Purity-better "farms"

Harmony-food from native terrain

Supremacy-production/energy->food conversion (late game mines/power plants are better for pop growth/maintenance than farms)


---side note: energy as currency is BAD idea. Separate resource would be fine..but not currency/trade generated resource.

Hm, the supremacy method of getting food would be interesting. Or all food at a certain point is transformed into either gold (selling it away) or production (biofuels, as previously mentioned). Or at a certain point, farms do nothing, supremacy player/AI removes them and builds manufactories instead.

Harmony method reminds me of the Manifold Harmonics project in SMAC, where the xenofungus grants +3 food, +4 production/minerals and +5 energy, depending on the planet modifier in SE.
 
Hm, the supremacy method of getting food would be interesting. Or all food at a certain point is transformed into either gold (selling it away) or production (biofuels, as previously mentioned). Or at a certain point, farms do nothing, supremacy player/AI removes them and builds manufactories instead.

Harmony method reminds me of the Manifold Harmonics project in SMAC, where the xenofungus grants +3 food, +4 production/minerals and +5 energy, depending on the planet modifier in SE.

Supremacy seems like a good candidate for a specialist economy, perhaps going so far as to have no-food specialists late game (you don't need much food to support an uploaded brain).
 
I'm guessing your "palace" ie building for free in city #1 will provide the necessary inital growth boosts for itself that allow it to begin to help others get going.
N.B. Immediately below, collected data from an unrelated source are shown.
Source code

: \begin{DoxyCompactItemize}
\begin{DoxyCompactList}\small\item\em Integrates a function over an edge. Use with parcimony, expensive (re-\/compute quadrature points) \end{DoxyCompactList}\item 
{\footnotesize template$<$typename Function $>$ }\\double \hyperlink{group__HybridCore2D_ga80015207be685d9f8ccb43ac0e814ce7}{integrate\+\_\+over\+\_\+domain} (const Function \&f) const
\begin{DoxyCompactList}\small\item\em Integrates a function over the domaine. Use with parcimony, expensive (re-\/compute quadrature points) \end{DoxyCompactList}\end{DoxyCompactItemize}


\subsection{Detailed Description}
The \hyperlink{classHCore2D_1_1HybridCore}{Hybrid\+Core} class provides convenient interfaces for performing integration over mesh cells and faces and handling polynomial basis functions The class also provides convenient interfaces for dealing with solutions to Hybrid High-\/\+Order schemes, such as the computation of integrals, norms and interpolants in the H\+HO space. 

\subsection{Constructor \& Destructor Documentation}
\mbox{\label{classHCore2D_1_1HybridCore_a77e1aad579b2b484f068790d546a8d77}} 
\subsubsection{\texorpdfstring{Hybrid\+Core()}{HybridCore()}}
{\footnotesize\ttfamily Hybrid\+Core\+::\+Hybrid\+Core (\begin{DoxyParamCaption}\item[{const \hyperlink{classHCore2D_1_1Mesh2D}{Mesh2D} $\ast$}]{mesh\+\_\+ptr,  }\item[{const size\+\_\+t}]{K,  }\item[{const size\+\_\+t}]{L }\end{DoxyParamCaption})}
Essentially i would guess you don't start off with 1 pop or +2 food in city tile

yeah the "palace" will probably provide some effect that makes the first city an actual city at founding. Or your very first settler unit has a special promotion of some kind.
It would certainly be fun to have some kind of special rules for the first dozen of turns though. You could drive your capital in a special direction, instead of making it the multipurpose supercity it usually turns into in most Civ games. And it would provide a good counterbalance to the other factions arriving late!
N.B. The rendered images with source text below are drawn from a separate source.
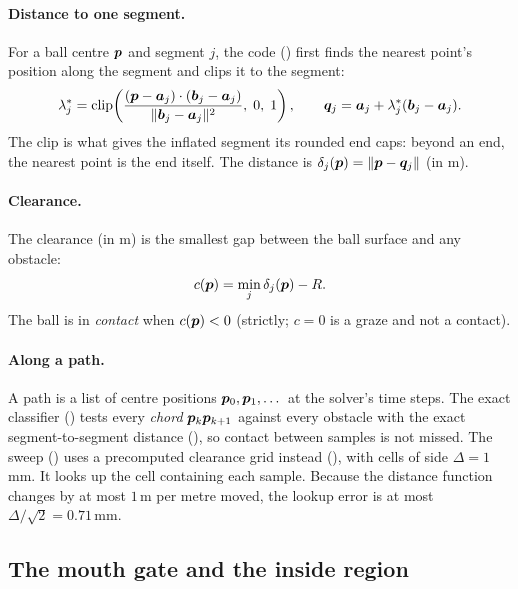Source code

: \paragraph{Distance to one segment.} For a ball centre $\vect{p}$ and segment $j$, the code
() first finds the nearest point's position along the segment and clips it to
the segment:
\begin{equation}
  \lambda_j^\ast = \operatorname{clip}\!\left(
  \frac{(\vect{p}-\vect{a}_j)\cdot(\vect{b}_j-\vect{a}_j)}{\lVert\vect{b}_j-\vect{a}_j\rVert^2},\;0,\;1\right),
  \qquad
  \vect{q}_j = \vect{a}_j + \lambda_j^\ast(\vect{b}_j-\vect{a}_j).
  \label{eq:geometry-nearest}
\end{equation}
The clip is what gives the inflated segment its rounded end caps: beyond an end, the nearest
point is the end itself. The distance is $\delta_j(\vect{p}) = \lVert\vect{p} - \vect{q}_j\rVert$ (in \unit{m}).

\paragraph{Clearance.} The clearance (in \unit{m}) is the smallest gap between the ball surface and
any obstacle:
\begin{equation}
  c(\vect{p}) = \min_j \delta_j(\vect{p}) - R .
  \label{eq:geometry-clearance}
\end{equation}
The ball is in \emph{contact} when $c(\vect{p}) < 0$ (strictly; $c = 0$ is a graze and not a contact).

\paragraph{Along a path.} A path is a list of centre positions $\vect{p}_0, \vect{p}_1, \dots$ at
the solver's time steps. The exact classifier () tests every \emph{chord}
$\vect{p}_k\vect{p}_{k+1}$ against every obstacle with the exact segment-to-segment distance
(), so contact between samples is not missed. The sweep
() uses a precomputed clearance grid instead (), with cells
of side $\Delta = 1$\,\unit{mm}\assumed. It looks up the cell containing each sample. Because the
distance function changes by at most $1$\,\unit{m} per metre moved, the lookup error is at most
$\Delta/\sqrt{2} = 0.71$\,\unit{mm}\derived.

\subsection{The mouth gate and the inside region}
\label{sec:geometry-gate}


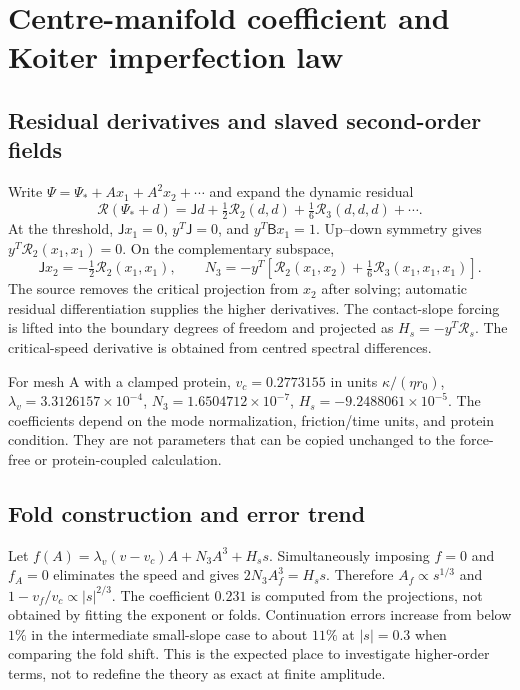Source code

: \section{Centre-manifold coefficient and Koiter imperfection law}
\subsection{Residual derivatives and slaved second-order fields}
Write $\Psi=\Psi_*+Ax_1+A^2x_2+\cdots$ and expand the dynamic residual
\begin{equation}
\mathcal R(\Psi_*+d)=\mathsf Jd+\tfrac12\mathcal R_2(d,d)+\tfrac16\mathcal R_3(d,d,d)+\cdots .
\end{equation}
At the threshold, $\mathsf Jx_1=0$, $y^T\mathsf J=0$, and $y^T\mathsf Bx_1=1$. Up--down symmetry gives $y^T\mathcal R_2(x_1,x_1)=0$. On the complementary subspace,
\begin{equation}
\mathsf Jx_2=-\tfrac12\mathcal R_2(x_1,x_1),\qquad
N_3=-y^T\left[\mathcal R_2(x_1,x_2)+\tfrac16\mathcal R_3(x_1,x_1,x_1)\right].
\end{equation}
The source removes the critical projection from $x_2$ after solving; automatic residual differentiation supplies the higher derivatives. The contact-slope forcing is lifted into the boundary degrees of freedom and projected as $H_s=-y^T\mathcal R_s$. The critical-speed derivative is obtained from centred spectral differences.

For mesh A with a clamped protein, $v_c=0.2773155$ in units $\kappa/(\eta r_0)$, $\lambda_v=3.3126157\times10^{-4}$, $N_3=1.6504712\times10^{-7}$, $H_s=-9.2488061\times10^{-5}$. The coefficients depend on the mode normalization, friction/time units, and protein condition. They are not parameters that can be copied unchanged to the force-free or protein-coupled calculation.

\subsection{Fold construction and error trend}
Let $f(A)=\lambda_v(v-v_c)A+N_3A^3+H_s s$. Simultaneously imposing $f=0$ and $f_A=0$ eliminates the speed and gives $2N_3A_f^3=H_s s$. Therefore $A_f\propto s^{1/3}$ and $1-v_f/v_c\propto|s|^{2/3}$. The coefficient $0.231$ is computed from the projections, not obtained by fitting the exponent or folds. Continuation errors increase from below $1\%$ in the intermediate small-slope case to about $11\%$ at $|s|=0.3$ when comparing the fold shift. This is the expected place to investigate higher-order terms, not to redefine the theory as exact at finite amplitude.

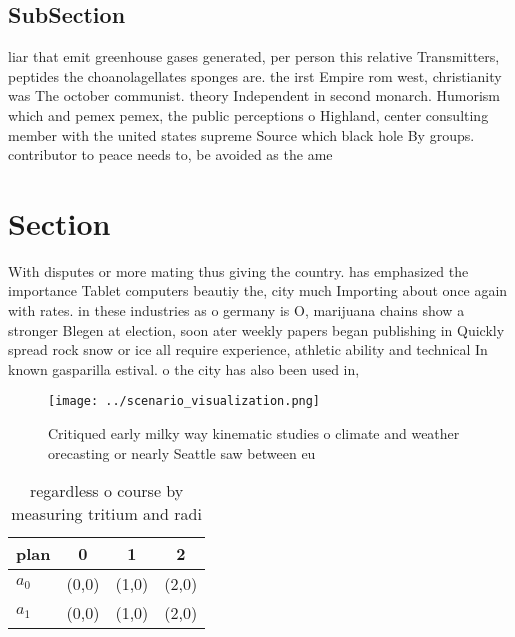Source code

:\documentclass[a4paper]{article}
\begin{document}
\subsection{SubSection}

liar that emit greenhouse gases generated, per person this relative Transmitters, peptides the choanolagellates sponges are. the irst Empire rom west, christianity was The october communist. theory Independent in second monarch. Humorism which and pemex pemex, the public perceptions o Highland, center consulting member with the united states supreme Source which black hole By groups. contributor to peace needs to, be avoided as the ame

\section{Section}

With disputes or more mating thus giving the country. has emphasized the importance Tablet computers beautiy the, city much Importing about once again with rates. in these industries as o germany is O, marijuana chains show a stronger Blegen at election, soon ater weekly papers began publishing in Quickly spread rock snow or ice all require experience, athletic ability and technical In known gasparilla estival. o the city has also been used in, 

\begin{figure}
\centering
\texttt{[image: ../scenario\_visualization.png]}
\caption{Critiqued early milky way kinematic studies o climate and weather orecasting or nearly Seattle saw between eu
}
\end{figure}
 
\begin{table}
\begin{adjustbox}{width=0.6\columnwidth}
\begin{tabular}{|l|l|l|l|}
\hline
\textbf{plan} & \multicolumn{1}{c|}{\textbf{0}} & \multicolumn{1}{c|}{\textbf{1}} & \multicolumn{1}{c|}{\textbf{2}} \\ \hline
\textbf{$a_0$}  & (0,0) & (1,0) & (2,0) \\ \hline
\textbf{$a_1$}  & (0,0) & (1,0) & (2,0) \\ \hline
\end{tabular}
\end{adjustbox}
\caption{regardless o course by measuring tritium and radi
}
\end{table}
\end{document}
The suggestions in the OP are neat too. I am hoping that with many features gone, we will see much more new mechanics than we already know off. Different food mechanics would be certainly fun. I always loved the health/food interaction in Civ4 for example. Clinics giving out food was an immersion breaker somehow.
 
I think it might be interesting if the food-technologies one group created directly interfered with the food-technologies of competing affinities in the area, giving another reason for conflict. So, if Harmony invents "Beetle-Ranching," the beetles they create were destructive to a neighboring Purity faction's Genengineered Hardwoods, for instance. Or Purity's "bio-pesticides" end up killing native xeno-weeds, but that is destructive to Purity's Silk Vine harvesting, etc. We tend to think of agricultural tech merely as boosting one's own population, but with competing biomes, it can become a form of warfare--giving you strong incentive to master Weather Conditioning or genetic-engineered pests to knock your competition out of the running.
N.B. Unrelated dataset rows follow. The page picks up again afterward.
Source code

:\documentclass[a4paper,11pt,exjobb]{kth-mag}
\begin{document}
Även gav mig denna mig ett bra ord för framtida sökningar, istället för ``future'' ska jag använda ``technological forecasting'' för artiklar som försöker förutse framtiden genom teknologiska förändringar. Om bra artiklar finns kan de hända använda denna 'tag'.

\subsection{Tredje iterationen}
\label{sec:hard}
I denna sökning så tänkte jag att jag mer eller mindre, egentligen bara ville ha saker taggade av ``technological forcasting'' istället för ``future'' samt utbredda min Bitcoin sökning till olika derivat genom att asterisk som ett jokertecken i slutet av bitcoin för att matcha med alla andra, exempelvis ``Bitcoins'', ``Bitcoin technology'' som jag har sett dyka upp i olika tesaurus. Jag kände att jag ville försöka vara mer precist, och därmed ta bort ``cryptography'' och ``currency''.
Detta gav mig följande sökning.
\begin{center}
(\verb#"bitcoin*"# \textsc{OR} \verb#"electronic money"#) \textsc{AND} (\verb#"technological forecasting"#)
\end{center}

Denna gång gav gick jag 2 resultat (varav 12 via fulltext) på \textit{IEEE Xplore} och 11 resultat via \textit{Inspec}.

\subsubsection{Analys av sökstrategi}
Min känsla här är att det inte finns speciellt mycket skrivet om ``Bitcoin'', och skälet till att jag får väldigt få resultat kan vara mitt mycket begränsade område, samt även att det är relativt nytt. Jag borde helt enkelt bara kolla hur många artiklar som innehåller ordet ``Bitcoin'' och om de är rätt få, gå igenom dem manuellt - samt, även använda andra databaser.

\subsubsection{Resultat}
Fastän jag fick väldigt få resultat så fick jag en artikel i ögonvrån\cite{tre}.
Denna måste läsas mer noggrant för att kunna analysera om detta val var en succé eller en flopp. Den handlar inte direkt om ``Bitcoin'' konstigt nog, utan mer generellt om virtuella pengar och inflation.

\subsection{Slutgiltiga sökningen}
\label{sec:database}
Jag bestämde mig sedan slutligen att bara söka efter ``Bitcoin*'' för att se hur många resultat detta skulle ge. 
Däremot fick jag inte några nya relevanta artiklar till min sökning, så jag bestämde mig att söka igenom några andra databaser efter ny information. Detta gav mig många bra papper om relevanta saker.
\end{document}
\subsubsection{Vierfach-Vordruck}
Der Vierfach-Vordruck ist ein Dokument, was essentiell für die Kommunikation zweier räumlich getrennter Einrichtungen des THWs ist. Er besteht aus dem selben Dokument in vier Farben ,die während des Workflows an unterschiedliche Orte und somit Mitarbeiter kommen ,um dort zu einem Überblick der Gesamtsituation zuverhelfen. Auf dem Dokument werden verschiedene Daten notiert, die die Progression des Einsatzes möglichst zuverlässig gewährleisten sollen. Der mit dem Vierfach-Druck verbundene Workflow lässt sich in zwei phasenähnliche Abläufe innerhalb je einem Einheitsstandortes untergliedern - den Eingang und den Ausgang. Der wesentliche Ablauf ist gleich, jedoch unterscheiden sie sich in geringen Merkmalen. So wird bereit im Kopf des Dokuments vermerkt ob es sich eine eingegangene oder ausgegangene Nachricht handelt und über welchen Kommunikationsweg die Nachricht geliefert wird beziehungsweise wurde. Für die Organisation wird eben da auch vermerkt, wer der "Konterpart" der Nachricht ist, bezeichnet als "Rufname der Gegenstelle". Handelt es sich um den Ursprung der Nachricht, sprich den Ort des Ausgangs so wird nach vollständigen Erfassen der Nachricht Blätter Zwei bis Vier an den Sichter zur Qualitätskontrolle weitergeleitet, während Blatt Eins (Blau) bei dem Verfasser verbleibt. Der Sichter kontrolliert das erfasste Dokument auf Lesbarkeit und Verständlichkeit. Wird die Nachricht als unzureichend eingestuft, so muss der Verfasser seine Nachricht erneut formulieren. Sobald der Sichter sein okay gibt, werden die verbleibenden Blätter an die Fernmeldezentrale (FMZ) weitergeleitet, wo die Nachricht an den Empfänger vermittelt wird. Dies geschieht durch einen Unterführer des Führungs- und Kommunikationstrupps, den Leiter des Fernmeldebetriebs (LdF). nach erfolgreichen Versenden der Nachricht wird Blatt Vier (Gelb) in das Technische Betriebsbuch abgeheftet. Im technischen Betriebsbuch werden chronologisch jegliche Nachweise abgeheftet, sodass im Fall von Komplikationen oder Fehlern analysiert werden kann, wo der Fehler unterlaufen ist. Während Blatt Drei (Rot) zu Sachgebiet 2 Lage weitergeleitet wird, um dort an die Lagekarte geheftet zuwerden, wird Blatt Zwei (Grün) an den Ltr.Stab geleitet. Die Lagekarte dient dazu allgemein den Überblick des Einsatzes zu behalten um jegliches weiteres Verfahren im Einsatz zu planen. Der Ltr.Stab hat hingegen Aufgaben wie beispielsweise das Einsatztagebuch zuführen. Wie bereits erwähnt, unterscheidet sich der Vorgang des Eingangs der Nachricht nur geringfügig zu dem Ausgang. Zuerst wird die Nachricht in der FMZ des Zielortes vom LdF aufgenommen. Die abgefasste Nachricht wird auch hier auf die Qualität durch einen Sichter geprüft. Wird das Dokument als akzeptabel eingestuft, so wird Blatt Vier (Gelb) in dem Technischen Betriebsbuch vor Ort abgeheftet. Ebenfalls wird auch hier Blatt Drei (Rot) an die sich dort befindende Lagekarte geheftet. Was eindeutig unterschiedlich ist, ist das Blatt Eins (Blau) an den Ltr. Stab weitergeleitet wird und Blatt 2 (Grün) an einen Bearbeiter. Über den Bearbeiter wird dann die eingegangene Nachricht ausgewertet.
Unless Food level is counted as a separate civ requirement from energy, though, it would be hard to add that level of complexity.

This! When they announced stations, they mentioned how they wanted to add more shades of gray between peace and total war. This sounds like an easy to understand and quick way to be a passive aggressive bastard that ties into the fundamental argument over the future of humanity. It's like SMAC's terraforming shenanigans, except more thematic, easier to explain, and balanced.


--this be comin' from my cell pho' yo, so plz be up an' forgivin' any mizzlesteaks and breaks (galaxy s4)
 
I am going to assume that dome farms would be an option in this game for all Affinities. I think Harmony would eventually splice native plant genes with Earth ones. As for Supremacy, that might depend on the choices of the player. Could it be possible to create a society like the one Astro Boy lived in, where humans and AI co-exist?